Here are two stories about bad information. The first, in Newsweek called "The Architect's Faulty Specs" is about how Karl Rove seems to have imbibed his own Kool-Aid and apparently really believed that his Republicans would hold both houses.

As Digby said:
This is a perfect illustration of everything that is wrong with the Bush administration. They are magical thinkers". [...] I think what shocks me the most about this article is that it reveals that Rove actually believed they would definitely win based on his magic numbers. I assumed he was "projecting" confidence as any political strategist would do. I honestly didn't know he was delusional.

And this delusional man's power was unprecedented for a political advisior.
Newsweek:
Rove's miscalculations began well before election night. The polls and pundits pointed to a Democratic sweep, but Rove dismissed them all. In public, he predicted outright victory, flashing the V sign to reporters flying on Air Force One. He wasn't just trying to psych out the media and the opposition. He believed his "metrics" were far superior to plain old polls. Two weeks before the elections, Rove showed NEWSWEEK his magic numbers: a series of graphs and bar charts that tallied early voting and voter outreach. Both were running far higher than in 2004. In fact, Rove thought the polls were obsolete because they relied on home telephones in an age of do-not-call lists and cell phones. Based on his models, he forecast a loss of 12 to 14 seats in the House—enough to hang on to the majority. Rove placed so much faith in his figures that, after the elections, he planned to convene a panel of Republican political scientists—to study just how wrong the polls were.

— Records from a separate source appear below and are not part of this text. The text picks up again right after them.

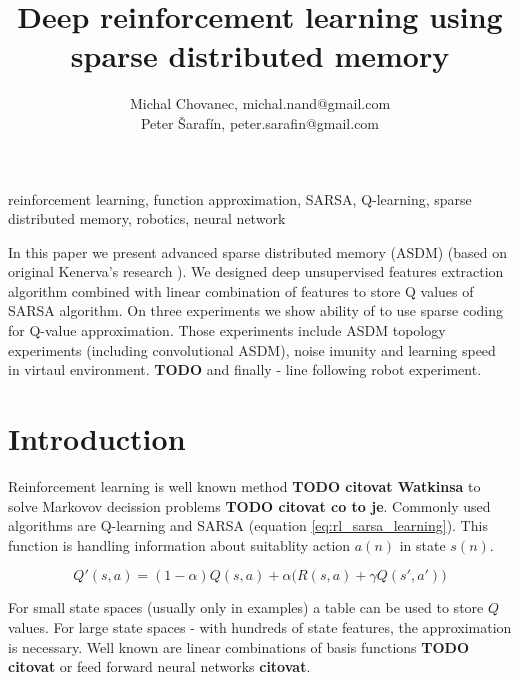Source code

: \documentclass[10pt,a4paper]{article}
\begin{document}
\title{Deep reinforcement learning using sparse distributed memory}
\author{Michal Chovanec, michal.nand@gmail.com \\
Peter Šarafín, peter.sarafin@gmail.com}
\date{}
\maketitle
\thispagestyle{empty}


 reinforcement learning, function approximation, SARSA, Q-learning, sparse distributed memory, robotics, neural network

In this paper we present advanced sparse distributed memory (ASDM) (based on original Kenerva's research \cite{bib:sdm_01}\cite{bib:sdm_02}\cite{bib:sdm_03}).
We designed deep unsupervised features extraction algorithm combined with linear combination of features
to store Q values of SARSA algorithm.
On three experiments we show ability of to use sparse coding for Q-value approximation.
Those experiments include ASDM topology experiments (including convolutional ASDM), noise imunity
and learning speed in virtaul environment. {\bf TODO} and finally - line following robot experiment.

\section{Introduction}

Reinforcement learning is well known method {\bf TODO citovat Watkinsa} to solve Markovov decission problems {\bf TODO citovat co to je}.
Commonly used algorithms are Q-learning and SARSA (equation \ref{eq:rl_sarsa_learning}).
This function is handling information about suitablity action $a(n)$ in state $s(n)$.

\begin{equation}
  \label{eq:rl_sarsa_learning}
  Q'(s, a) = (1-\alpha)Q(s, a) + \alpha \Big(R(s, a) + \gamma Q(s', a') \Big)
\end{equation}

For small state spaces (usually only in examples) a table can be used to store $Q$ values.
For large state spaces - with hundreds of state features, the approximation is necessary.
Well known are linear combinations of basis functions {\bf TODO citovat} or feed forward neural networks {\bf citovat}.
\end{document}
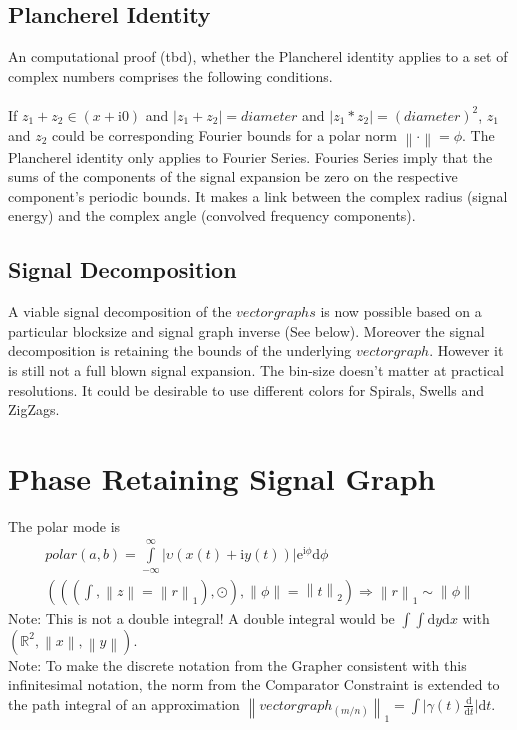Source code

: \documentclass{report}
\newcommand\norm[1]{\left\lVert#1\right\rVert}
\begin{document}
\subsection{Plancherel Identity}
An computational proof (tbd), whether the Plancherel identity applies to a set of complex numbers comprises the following conditions.\\\\
If $z_{1}+z_{2}\in (x+\mathrm{i}0)$ and $\lvert z_{1}+z_{2}\rvert=diameter$ and $\lvert z_{1}*z_{2}\rvert=(diameter)^2$, $z_{1}$ and $z_{2}$ could be corresponding Fourier bounds for a polar norm $\norm{\cdot}=\phi$.
The Plancherel identity only applies to Fourier Series. Fouries Series imply that the sums of the components of the signal expansion be zero on the respective component's periodic bounds. It makes a link between the complex radius (signal energy) and the complex angle (convolved frequency components).
\subsection{Signal Decomposition}
A viable signal decomposition of the $vectorgraphs$ is now possible based on a particular blocksize and signal graph inverse (See below). Moreover the signal decomposition is retaining the bounds of the underlying $vectorgraph$. However it is still not a full blown signal expansion. The bin-size doesn't matter at practical resolutions. It could be desirable to use different colors for Spirals, Swells and ZigZags.

\section{Phase Retaining Signal Graph}
The polar mode is
\begin{align}
polar(a,b)=\int \limits _{-\infty}^{\infty} \lvert \upsilon (x(t)+\mathrm{i}y(t))\rvert \mathrm{e}^{\mathrm{i}\phi} \mathrm{d}\phi\\
(((\int,\norm{z}=\norm{r}_1),\odot),\norm{\phi}= \norm{t}_2)\Rightarrow \norm{r}_1 \sim \norm{\phi}
\end{align}
Note: This is not a double integral! A double integral would be $\int \int \mathrm{d}y\mathrm{d}x$ with $(\mathbb{R}^2,\norm{x},\norm{y})$.\\
Note: To make the discrete notation from the Grapher consistent with this infinitesimal notation, the norm from the Comparator Constraint is extended to the path integral of an approximation $\norm{vectorgraph_{(m/n)}}_1=\int \lvert \gamma (t) \frac{\mathrm{d}}{\mathrm{d}t} \rvert \mathrm{d}t$.
\end{document}
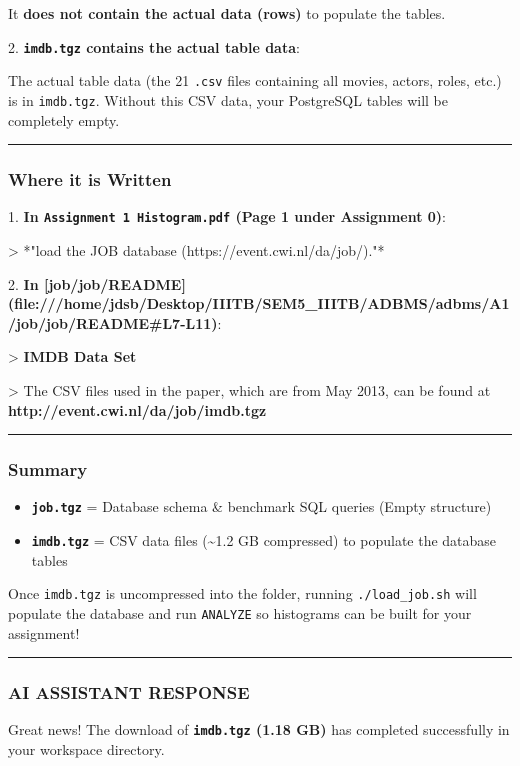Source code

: \documentclass[11pt,a4paper]{article}
\begin{document}
It \textbf{does not contain the actual data (rows)} to populate the tables.


2. \textbf{\texttt{imdb.tgz} contains the actual table data}:

The actual table data (the 21 \texttt{.csv} files containing all movies, actors, roles, etc.) is in \texttt{imdb.tgz}. Without this CSV data, your PostgreSQL tables will be completely empty.


\hrule


\subsubsection{Where it is Written}

1. \textbf{In \texttt{Assignment 1 Histogram.pdf} (Page 1 under Assignment 0)}:

> *"load the JOB database (https://event.cwi.nl/da/job/)."*


2. \textbf{In [job/job/README](file:///home/jdsb/Desktop/IIITB/SEM5\_IIITB/ADBMS/adbms/A1/job/job/README\#L7-L11)}:

> \textbf{IMDB Data Set}

> The CSV files used in the paper, which are from May 2013, can be found at \textbf{http://event.cwi.nl/da/job/imdb.tgz}


\hrule


\subsubsection{Summary}
\begin{itemize}
\item \textbf{\texttt{job.tgz}} = Database schema \& benchmark SQL queries (Empty structure)
\item \textbf{\texttt{imdb.tgz}} = CSV data files (\textasciitilde{}1.2 GB compressed) to populate the database tables
\end{itemize}

Once \texttt{imdb.tgz} is uncompressed into the folder, running \texttt{./load\_job.sh} will populate the database and run \texttt{ANALYZE} so histograms can be built for your assignment!


\hrule

\subsubsection{AI ASSISTANT RESPONSE}

Great news! The download of \textbf{\texttt{imdb.tgz} (1.18 GB)} has completed successfully in your workspace directory.
\end{document}
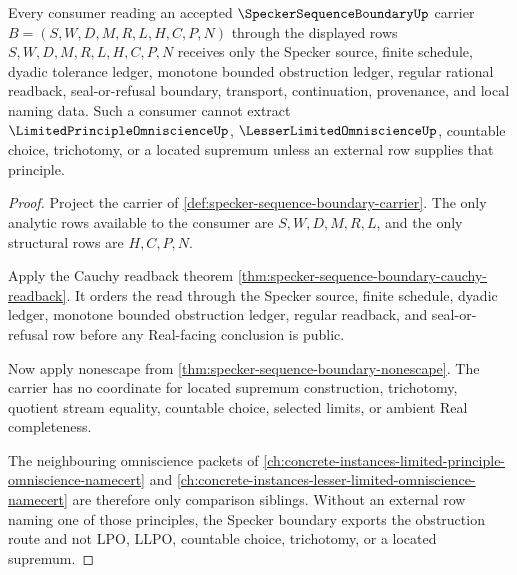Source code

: \begin{theorem}\label{thm:specker-sequence-boundary-lpo-separation}
Every consumer reading an accepted $\SpeckerSequenceBoundaryUp$ carrier $B=(S,W,D,M,R,L,H,C,P,N)$ through the displayed rows $S,W,D,M,R,L,H,C,P,N$ receives only the Specker source, finite schedule, dyadic tolerance ledger, monotone bounded obstruction ledger, regular rational readback, seal-or-refusal boundary, transport, continuation, provenance, and local naming data. Such a consumer cannot extract $\LimitedPrincipleOmniscienceUp$, $\LesserLimitedOmniscienceUp$, countable choice, trichotomy, or a located supremum unless an external row supplies that principle.
\end{theorem}
\begin{proof}
Project the carrier of \autoref{def:specker-sequence-boundary-carrier}. The only analytic rows available to the consumer are $S,W,D,M,R,L$, and the only structural rows are $H,C,P,N$.

Apply the Cauchy readback theorem \autoref{thm:specker-sequence-boundary-cauchy-readback}. It orders the read through the Specker source, finite schedule, dyadic ledger, monotone bounded obstruction ledger, regular readback, and seal-or-refusal row before any Real-facing conclusion is public.

Now apply nonescape from \autoref{thm:specker-sequence-boundary-nonescape}. The carrier has no coordinate for located supremum construction, trichotomy, quotient stream equality, countable choice, selected limits, or ambient Real completeness.

The neighbouring omniscience packets of \autoref{ch:concrete-instances-limited-principle-omniscience-namecert} and \autoref{ch:concrete-instances-lesser-limited-omniscience-namecert} are therefore only comparison siblings. Without an external row naming one of those principles, the Specker boundary exports the obstruction route and not LPO, LLPO, countable choice, trichotomy, or a located supremum.
\end{proof}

His confidence buoyed everyone inside the West Wing, especially the president. Ten days before the elections, House Majority Leader John Boehner visited Bush in the Oval Office with bad news. He told Bush that the party would lose Tom DeLay's old seat in Texas, where Bush was set to campaign. Bush brushed him off, Boehner recalls. "Get me Karl," the president told an aide. "Karl has the numbers."

The second example of bad information comes via the NY Times in an article entitled "Sectarian Rifts Foretell Pitfalls of Iraqi Troops Taking Control" and involves accurate information that is just plain bad and this is what BushCo has created in Iraq. Read it and weep.

As Digby describes it:

It is clear that no matter what this country does now in Iraq, it is impossible to
"fix" in any substantial way. We didn't just break the pot at the Pottery Barn, we blew up the whole neighborhood. Going in was, as James Webb wrote back in 2003, "the greatest strategic blunder in modern memory" the war's execution has been the greatest series of tactical mistakes in modern memory --- so much now that it's impossible to see a way out that even leads to some kind of authoritarian stability, much less democracy. And it's very, very easy to see how it can lurch out of control in a dozen different ways.

James Baker and Robert Gates and Joe Lieberman aren't magicians. And they are not going to let anybody say they and Junior "lost Iraq." Don't get your hopes up about these "grown-ups." They are just looking for a way to keep Bush (and in Joe's case, himself) from looking like a loser --- and real withdrawal (as opposed to cosmetic) is not going to accomplish that. Everything they do for the next two years will be to save Bush's face and the Republican party, period.

I'm sorry to be so cynical, but I lost any hope that the Bush administration was capable of doing the right thing a long time ago.